Interview with H. E. Mr David Kornbluth, Ambassador Extraordinary and Plenipotentiary, Permanent Delegate, Permanent Delegation of Israel to UNESCO, concerning the UNESCO Executive Board's decision on Israeli archeological excavations at the Mughrabi ascent in the Old City of Jerusalem.

What is your reaction to the decision by UNESCO’s Executive Board on archaeological excavations at the Mughrabi ascent in the Old City of Jerusalem?

Obviously it is a compromise. Nobody is happy with a compromise. I am very happy that the consensus mechanism in UNESCO worked, and that we managed to arrive after very long and difficult negotiations at a consensus that was accepted by the Executive Board.

What impact will this decision have on the ground?

I am certain that this will be taken extremely seriously. The government of Israel has to study the decision. We will of course carry it out, and we are working on all aspects of it. There are also things that UNESCO has undertaken to do as well. But all of us here in Israel want to safeguard the cultural heritage of the World Heritage site, which is so important to everybody.

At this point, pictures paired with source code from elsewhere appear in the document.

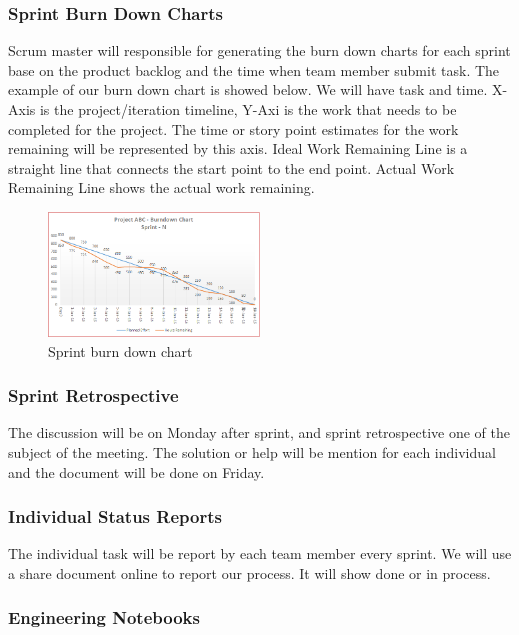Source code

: \subsubsection{Sprint Burn Down Charts}

Scrum master will responsible for generating the burn down charts for each sprint base on the product backlog and the time when team member submit task. The example of our burn down chart is showed below. We will have task and time. X-Axis is the project/iteration timeline, Y-Axi is the work that needs to be completed for the project. The time or story point estimates for the work remaining will be represented by this axis. Ideal Work Remaining Line is a straight line that connects the start point to the end point. Actual Work Remaining Line shows the actual work remaining.

\begin{figure}[h!]
    \centering
    \includegraphics[width=0.5\textwidth]{images/burn_down_chart}
    \caption{Sprint burn down chart}
\end{figure}

\subsubsection{Sprint Retrospective}

The discussion will be on Monday after sprint, and sprint retrospective one of the subject of the meeting. The solution or help will be mention for each individual and the document will be done on Friday.


\subsubsection{Individual Status Reports}

The individual task will be report by each team member every sprint. We will use a share document online to report our process. It will show done or in process.
\subsubsection{Engineering Notebooks}
 
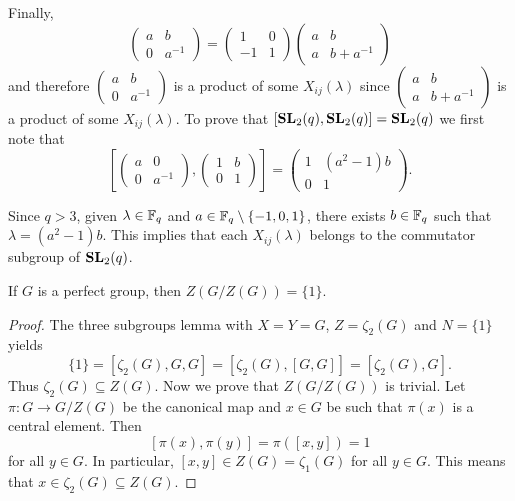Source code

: Finally, 
\[
\begin{pmatrix}
	a&b\\
	0&a^{-1}
\end{pmatrix}
=\begin{pmatrix}
	1&0\\
	-1&1
\end{pmatrix}
\begin{pmatrix}
	a&b\\
	a&b+a^{-1}
\end{pmatrix}
\]
and therefore $\begin{pmatrix}
	a&b\\
	0&a^{-1}
\end{pmatrix}$ is a product of some $X_{ij}(\lambda)$ since
$\begin{pmatrix}
a&b\\
a&b+a^{-1}	
\end{pmatrix}$ 
is a product of some $X_{ij}(\lambda)$. 
To prove that $[\mathbf{SL}_2(q),\mathbf{SL}_2(q)]=\mathbf{SL}_2(q)$ we first 
note that
\[
\left[\begin{pmatrix}a&0\\0&a^{-1}\end{pmatrix},\begin{pmatrix}1&b\\0&1\end{pmatrix}\right]
=\begin{pmatrix}
1 & (a^2-1)b\\
0 & 1
\end{pmatrix}.
\]	

Since $q> 3$, given $\lambda\in\mathbb{F}_q$ and $a\in\mathbb{F}_q\setminus\{-1,0,1\}$, there exists
$b\in\mathbb{F}_q$ such that $\lambda=(a^2-1)b$. This implies that each $X_{ij}(\lambda)$ belongs to the
commutator subgroup of $\mathbf{SL}_2(q)$. 



\begin{theorem}[Gr\"un]
	\label{theorem:Grun}
	If $G$ is a perfect group, then $Z(G/Z(G))=\{1\}$. 
\end{theorem}

\begin{proof}
	The three subgroups lemma with $X=Y=G$, $Z=\zeta_2(G)$ and $N=\{1\}$ yields  
	\[
	\{1\}=[\zeta_2(G),G,G]=[\zeta_2(G),[G,G]]=[\zeta_2(G),G].
	\]
	Thus 	
	$\zeta_2(G)\subseteq Z(G)$. Now we prove that $Z(G/Z(G))$ is trivial. Let $\pi\colon G\to G/Z(G)$ be the canonical map
	and $x\in G$ be such that 
	$\pi(x)$ is a central element. Then 
	\[
	[\pi(x),\pi(y)]=\pi([x,y])=1
	\]
	for all $y\in G$. In particular, 
	$[x,y]\in Z(G)=\zeta_1(G)$ for all $y\in G$. This means that $x\in\zeta_2(G)\subseteq Z(G)$. 
\end{proof}






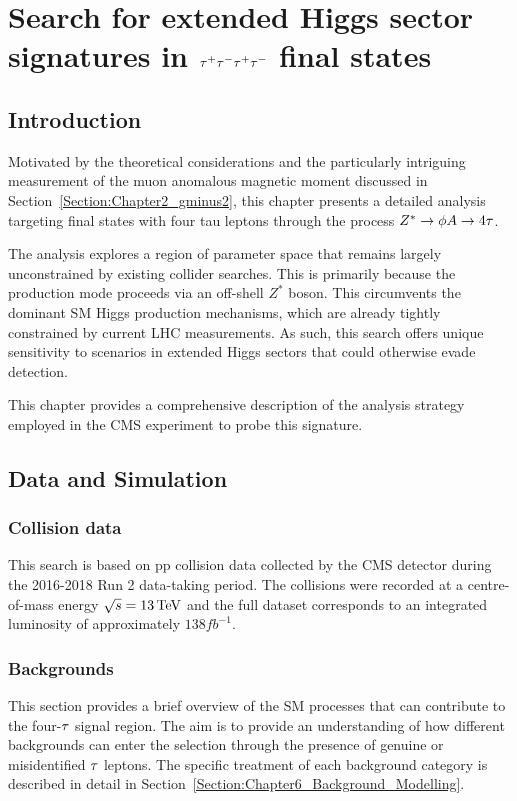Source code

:\chapter{\texorpdfstring{Search for extended Higgs sector signatures in $\tau^+\tau^-\tau^+\tau^-$ final states}{Search for extended Higgs sector signatures in tautautautau final states}}
\thispagestyle{plain}  %
\pagestyle{chapterpages}
\label{Section:Chapter_4tau}
\minitoc

\section{Introduction}

Motivated by the theoretical considerations and the particularly intriguing measurement of the muon anomalous magnetic moment discussed in Section~\ref{Section:Chapter2_gminus2}, this chapter presents a detailed analysis targeting final states with four tau leptons through the process $Z^*\rightarrow\phi A\rightarrow4\tau$.

The analysis explores a region of parameter space that remains largely unconstrained by existing collider searches. This is primarily because the production mode proceeds via an off-shell $Z^*$ boson. This circumvents the dominant SM Higgs production mechanisms, which are already tightly constrained by current LHC measurements. As such, this search offers unique sensitivity to scenarios in extended Higgs sectors that could otherwise evade detection.

This chapter provides a comprehensive description of the analysis strategy employed in the CMS experiment to probe this signature. 
\section{Data and Simulation}
\subsection{Collision data}

This search is based on pp collision data collected by the CMS detector during the 2016-2018 Run 2 data-taking period. The collisions were recorded at a centre-of-mass energy $\sqrt{s} = 13\,\text{Te\hspace{-.08em}V}$ and the full dataset corresponds to an integrated luminosity of approximately $138\unit{fb}^{-1}$.

\subsection{Backgrounds}
\label{Section:Chapter6_Backgrounds}
This section provides a brief overview of the SM processes that can contribute to the four-$\tau$ signal region. The aim is to provide an understanding of how different backgrounds can enter the selection through the presence of genuine or misidentified $\tau$ leptons. The specific treatment of each background category is described in detail in Section~\ref{Section:Chapter6_Background_Modelling}.

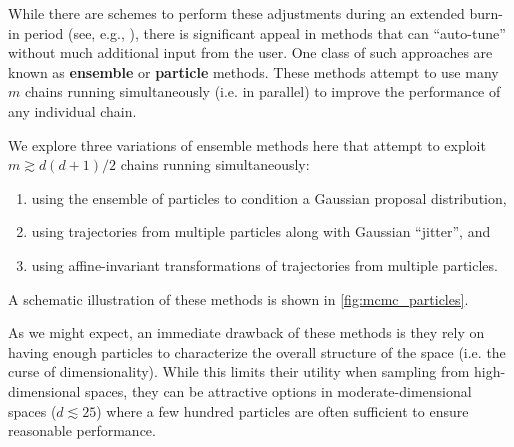 \documentclass[12pt, titlepage]{article}
\begin{document}
While there are schemes to perform these adjustments during
an extended burn-in period (see, e.g., \citealt{brooks+11}), there
is significant appeal in methods that can ``auto-tune'' without
much additional input from the user. One class of such approaches
are known as \textbf{ensemble} or \textbf{particle} methods.
These methods attempt to use many $m$ chains running
simultaneously (i.e. in parallel) to improve the performance 
of any individual chain.

We explore three variations of ensemble methods here
that attempt to exploit $m \gtrsim d(d+1)/2$ chains running
simultaneously:
\begin{enumerate}
    \item using the ensemble of particles to condition
    a Gaussian proposal distribution,
    \item using trajectories from multiple particles along with
    Gaussian ``jitter'', and
    \item using affine-invariant transformations of
    trajectories from multiple particles.
\end{enumerate}
A schematic illustration of these 
methods is shown in {\color{red} \autoref{fig:mcmc_particles}}.

As we might expect, an immediate drawback of these methods is
they rely on having enough particles to characterize
the overall structure of the space (i.e. the curse of dimensionality).
While this limits their utility when sampling from high-dimensional spaces, 
they can be attractive options in moderate-dimensional spaces 
($d \lesssim 25$) where a few hundred particles
are often sufficient to ensure reasonable performance.
\end{document}
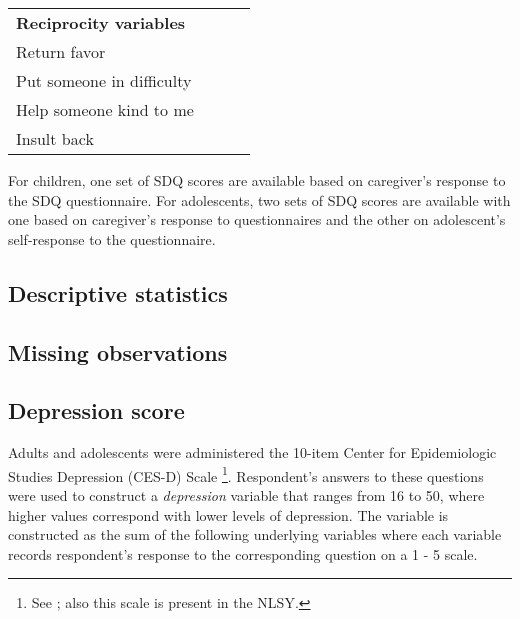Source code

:\begin{table}[H]
\begin{center}
{\begin{threeparttable}
\begin{tabular}{L{5.5cm}C{2cm} C{2cm} C{2cm}}
		\textbf{Reciprocity variables}							&									&							&								\\
		\quad \quad Return favor								&									& \checkmark				& \checkmark					 \\
		\quad \quad Put someone in difficulty					&									& \checkmark				& \checkmark					 \\	
		\quad \quad Help someone kind to me					&									& \checkmark				& \checkmark					 \\
		\quad \quad Insult back								&									& \checkmark				& \checkmark					 \\

		
		\hline
		\end{tabular}

		\begin{tablenotes}
		\singlespace
		\footnotesize{
			\item [1] For children, one set of SDQ scores are available based on caregiver's response to the SDQ questionnaire. For adolescents, two sets of SDQ scores are available with one based on caregiver's response to questionnaires and the other on  adolescent's self-response to the questionnaire.  
		}
		\end{tablenotes}
	\end{threeparttable}
	}
	\end{center}
\end{table}
\setcounter{footnote}{0}

 \clearpage

\begin{landscape}
\subsection{Descriptive statistics}

\end{landscape}

\begin{landscape}
\subsection{Missing observations}

\end{landscape}

\subsection{Depression score}
Adults and adolescents were administered the 10-item Center for Epidemiologic Studies Depression (CES-D) Scale \footnote{See \cite{Radloff_1977_APM}; also this scale is present in the NLSY.}. Respondent's answers to these questions were used to construct a \textit{depression} variable that ranges from 16 to 50, where higher values correspond with lower levels of depression. The variable is constructed as the sum of the following underlying variables where each variable records respondent's response to the corresponding question on a 1 - 5 scale. \\

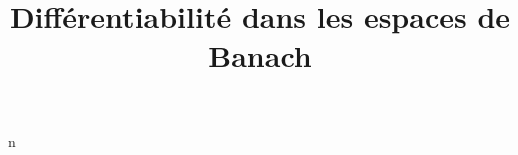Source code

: \documentclass[a4paper, 11pt]{report}
\title{Différentiabilité dans les espaces de Banach}
\author{}
\begin{document}
\maketitle

\tableofcontents



n


\end{document}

Does this spell the start of a solution to disagreements regarding the preservation of the World Heritage Site of the Old City of Jerusalem?

The subject has now been moved under the aegis of the World Heritage Convention. There is going to be a meeting of the World Heritage Committee very soon in New Zealand. The resolution now makes it clear that the World Heritage Committee has to deal with this issue. I suspect there will be negotiations on it at that meeting.

How would you describe UNESCO's role, or contribution, to improving cooperation between Israelis and Palestinians?

When we started the negotiations, neither side really knew whether we were going to be successful. Clearly, the role of UNESCO has been crucial. We have had an enormous amount of help from a lot of very high-up people in UNESCO. The Chairman of the Executive Board, the Director-General and the Deputy Director-General have all been following this very closely and have given it an enormous amount of help. This is also true of all of our colleagues on the working group, which as you know included states from the Arab Region and others.

I think that the mechanism whereby UNESCO manages to reach consensus on questions that are so difficult and could be so hard to agree on is really something that is quite unique to the Organization and the United Nations system, and perhaps is something that other United Nations Agencies could learn from. I think it is something that UNESCO could be quite proud of. When we are dealing with a subject that could be so contentious—such as the very difficult question of Jerusalem—you have a situation where it is very hard to predict whether we would be successful in arriving at a consensus resolution. The way that UNESCO handles this issue and the way that the members of the secretariat and Member States have been involved and worked hard for this shows something that is rather special to UNESCO.